> [Task item] Give every entry again, unchanged, and leave its images out.

[Dataset entries]

__________

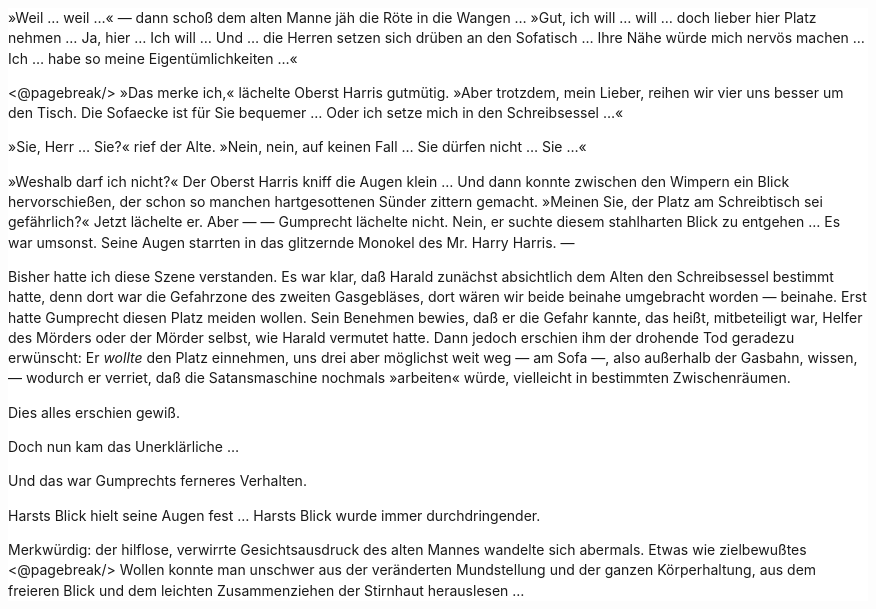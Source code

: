 »Weil … weil …« — dann schoß dem alten Manne
jäh die Röte in die Wangen … »Gut, ich will … will …
doch lieber hier Platz nehmen … Ja, hier … Ich will …
Und … die Herren setzen sich drüben an den Sofatisch …
Ihre Nähe würde mich nervös machen … Ich … habe
so meine Eigentümlichkeiten …«

<@pagebreak/>
»Das merke ich,« lächelte Oberst Harris gutmütig. »Aber
trotzdem, mein Lieber, reihen wir vier uns besser um den
Tisch. Die Sofaecke ist für Sie bequemer … Oder ich setze
mich in den Schreibsessel …«

»Sie, Herr … Sie?« rief der Alte. »Nein, nein, auf
keinen Fall … Sie dürfen nicht … Sie …«

»Weshalb darf ich nicht?« Der Oberst Harris kniff die
Augen klein … Und dann konnte zwischen den Wimpern
ein Blick hervorschießen, der schon so manchen hartgesottenen
Sünder zittern gemacht. »Meinen Sie, der Platz am Schreibtisch
sei gefährlich?« Jetzt lächelte er. Aber — — Gumprecht
lächelte nicht. Nein, er suchte diesem stahlharten Blick zu
entgehen … Es war umsonst. Seine Augen starrten in
das glitzernde Monokel des Mr. Harry Harris. —

Bisher hatte ich diese Szene verstanden. Es war klar,
daß Harald zunächst absichtlich dem Alten den Schreibsessel
bestimmt hatte, denn dort war die Gefahrzone des
zweiten Gasgebläses, dort wären wir beide beinahe umgebracht
worden — beinahe. Erst hatte Gumprecht diesen
Platz meiden wollen. Sein Benehmen bewies, daß er die
Gefahr kannte, das heißt, mitbeteiligt war, Helfer des Mörders
oder der Mörder selbst, wie Harald vermutet hatte. Dann
jedoch erschien ihm der drohende Tod geradezu erwünscht:
Er *wollte* den Platz einnehmen, uns drei aber möglichst
weit weg — am Sofa —, also außerhalb der Gasbahn,
wissen, — wodurch er verriet, daß die Satansmaschine nochmals
»arbeiten« würde, vielleicht in bestimmten Zwischenräumen.

Dies alles erschien gewiß.

Doch nun kam das Unerklärliche …

Und das war Gumprechts ferneres Verhalten.

Harsts Blick hielt seine Augen fest … Harsts Blick
wurde immer durchdringender.

Merkwürdig: der hilflose, verwirrte Gesichtsausdruck des
alten Mannes wandelte sich abermals. Etwas wie zielbewußtes
<@pagebreak/>
Wollen konnte man unschwer aus der veränderten
Mundstellung und der ganzen Körperhaltung, aus dem
freieren Blick und dem leichten Zusammenziehen der Stirnhaut
herauslesen …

__________

> [Solution]
Source code

: »Weil … weil …« — dann schoß dem alten Manne
jäh die Röte in die Wangen … »Gut, ich will … will …
doch lieber hier Platz nehmen … Ja, hier … Ich will …
Und … die Herren setzen sich drüben an den Sofatisch …
Ihre Nähe würde mich nervös machen … Ich … habe
so meine Eigentümlichkeiten …«

<@pagebreak/>
»Das merke ich,« lächelte Oberst Harris gutmütig. »Aber
trotzdem, mein Lieber, reihen wir vier uns besser um den
Tisch. Die Sofaecke ist für Sie bequemer … Oder ich setze
mich in den Schreibsessel …«

»Sie, Herr … Sie?« rief der Alte. »Nein, nein, auf
keinen Fall … Sie dürfen nicht … Sie …«

»Weshalb darf ich nicht?« Der Oberst Harris kniff die
Augen klein … Und dann konnte zwischen den Wimpern
ein Blick hervorschießen, der schon so manchen hartgesottenen
Sünder zittern gemacht. »Meinen Sie, der Platz am Schreibtisch
sei gefährlich?« Jetzt lächelte er. Aber — — Gumprecht
lächelte nicht. Nein, er suchte diesem stahlharten Blick zu
entgehen … Es war umsonst. Seine Augen starrten in
das glitzernde Monokel des Mr. Harry Harris. —

Bisher hatte ich diese Szene verstanden. Es war klar,
daß Harald zunächst absichtlich dem Alten den Schreibsessel
bestimmt hatte, denn dort war die Gefahrzone des
zweiten Gasgebläses, dort wären wir beide beinahe umgebracht
worden — beinahe. Erst hatte Gumprecht diesen
Platz meiden wollen. Sein Benehmen bewies, daß er die
Gefahr kannte, das heißt, mitbeteiligt war, Helfer des Mörders
oder der Mörder selbst, wie Harald vermutet hatte. Dann
jedoch erschien ihm der drohende Tod geradezu erwünscht:
Er *wollte* den Platz einnehmen, uns drei aber möglichst
weit weg — am Sofa —, also außerhalb der Gasbahn,
wissen, — wodurch er verriet, daß die Satansmaschine nochmals
»arbeiten« würde, vielleicht in bestimmten Zwischenräumen.

Dies alles erschien gewiß.

Doch nun kam das Unerklärliche …

Und das war Gumprechts ferneres Verhalten.

Harsts Blick hielt seine Augen fest … Harsts Blick
wurde immer durchdringender.

Merkwürdig: der hilflose, verwirrte Gesichtsausdruck des
alten Mannes wandelte sich abermals. Etwas wie zielbewußtes
<@pagebreak/>
Wollen konnte man unschwer aus der veränderten
Mundstellung und der ganzen Körperhaltung, aus dem
freieren Blick und dem leichten Zusammenziehen der Stirnhaut
herauslesen …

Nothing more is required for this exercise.